Gardener tilted his face right up to Jack's.
'Hallelujah,' he whispered.
Jack twisted his entire body around, using more strength than he'd known he had. He hauled down on Gardener's knife hand. The other, fingerless hand flew to the side. Jack squeezed the wrist of the knife hand. Corded tendons wriggled in his grasp. Then the knife dropped, as harmless now as the fingerless cushion of skin which struck repeatedly at Jack's ribs. Jack rolled his whole body into the off-center Gardener and sent him lurching away.
He shoved the Talisman toward Gardener. Richard squawked, What are you doing? This was right, right, right. Jack moved in toward Gardener, who was still gleaming at him, though with less assurance, and thrust the Talisman out toward him. Gardener grinned, another bubble of blood bulging fatly in the empty eye-socket, and swung wildly at the Talisman. Then he ducked for the knife. Jack rushed in and touched the Talisman's grooved warm skin against Gardener's own skin. Like Reuel, like Sunlight. He jumped back.
Gardener howled like a lost, wounded animal. Where the Talisman had brushed against him, the skin had blackened, then turned to a slowly sliding fluid, skimming away from the skull. Jack retreated another step. Gardener fell to his knees. All the skin on his head turned waxy. Within half a second, only a gleaming skull protruded through the collar of the ruined shirt.

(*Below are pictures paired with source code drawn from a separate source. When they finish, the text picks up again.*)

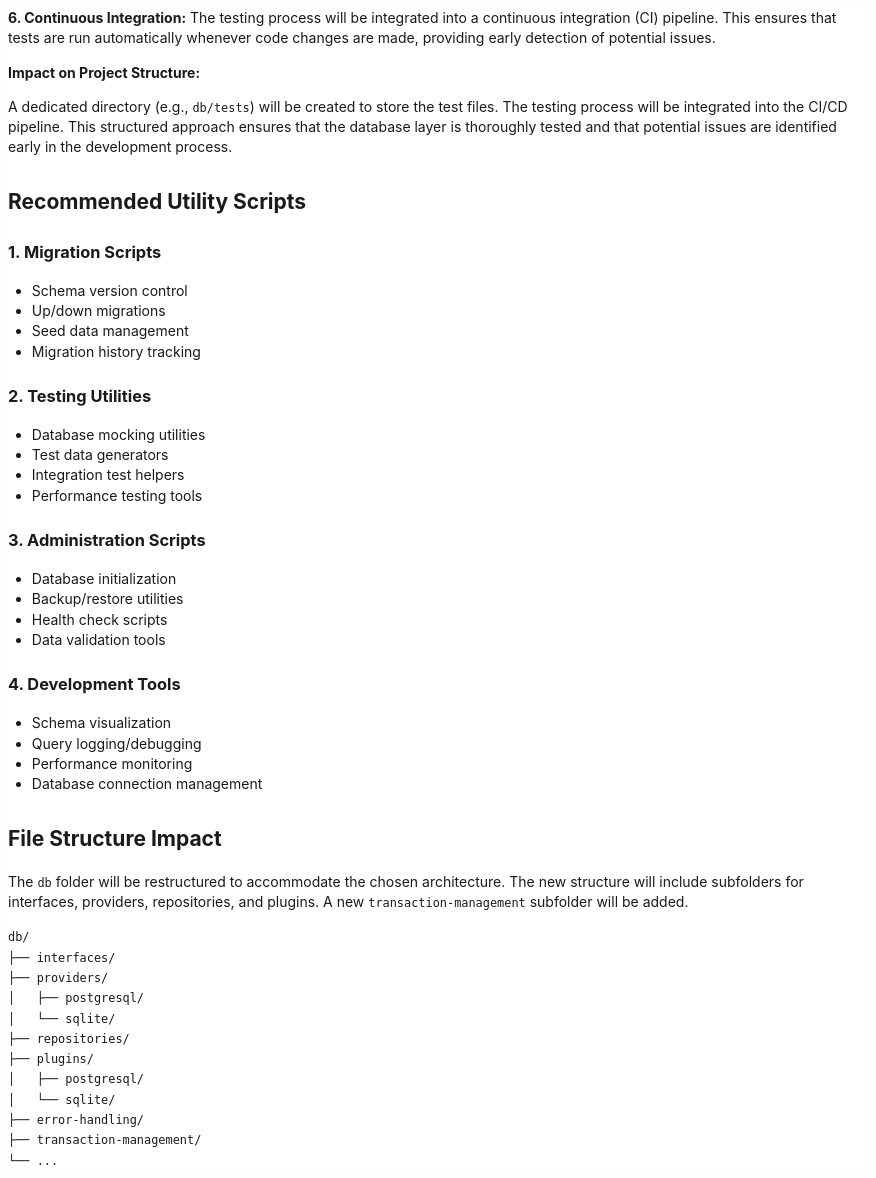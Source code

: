 **6. Continuous Integration:**  The testing process will be integrated into a continuous integration (CI) pipeline.  This ensures that tests are run automatically whenever code changes are made, providing early detection of potential issues.

**Impact on Project Structure:**

A dedicated directory (e.g., `db/tests`) will be created to store the test files.  The testing process will be integrated into the CI/CD pipeline.  This structured approach ensures that the database layer is thoroughly tested and that potential issues are identified early in the development process.

## Recommended Utility Scripts

### 1. Migration Scripts
- Schema version control
- Up/down migrations
- Seed data management
- Migration history tracking

### 2. Testing Utilities
- Database mocking utilities
- Test data generators
- Integration test helpers
- Performance testing tools

### 3. Administration Scripts
- Database initialization
- Backup/restore utilities
- Health check scripts
- Data validation tools

### 4. Development Tools
- Schema visualization
- Query logging/debugging
- Performance monitoring
- Database connection management

## File Structure Impact

The `db` folder will be restructured to accommodate the chosen architecture. The new structure will include subfolders for interfaces, providers, repositories, and plugins.  A new `transaction-management` subfolder will be added.

```
db/
├── interfaces/
├── providers/
│   ├── postgresql/
│   └── sqlite/
├── repositories/
├── plugins/
│   ├── postgresql/
│   └── sqlite/
├── error-handling/
├── transaction-management/
└── ...
```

That's you taken care of, Jack thought, and good riddance!
2
'All right,' Jack said. He felt full of crazy confidence. 'Let's go get him, Richie. Let's - '
He looked at Richard and saw that his friend was on the verge of collapsing again. He stood swaying on the sand, his eyes half-lidded and dopey.
'Maybe you better just sit this one out, on second thought,' Jack said.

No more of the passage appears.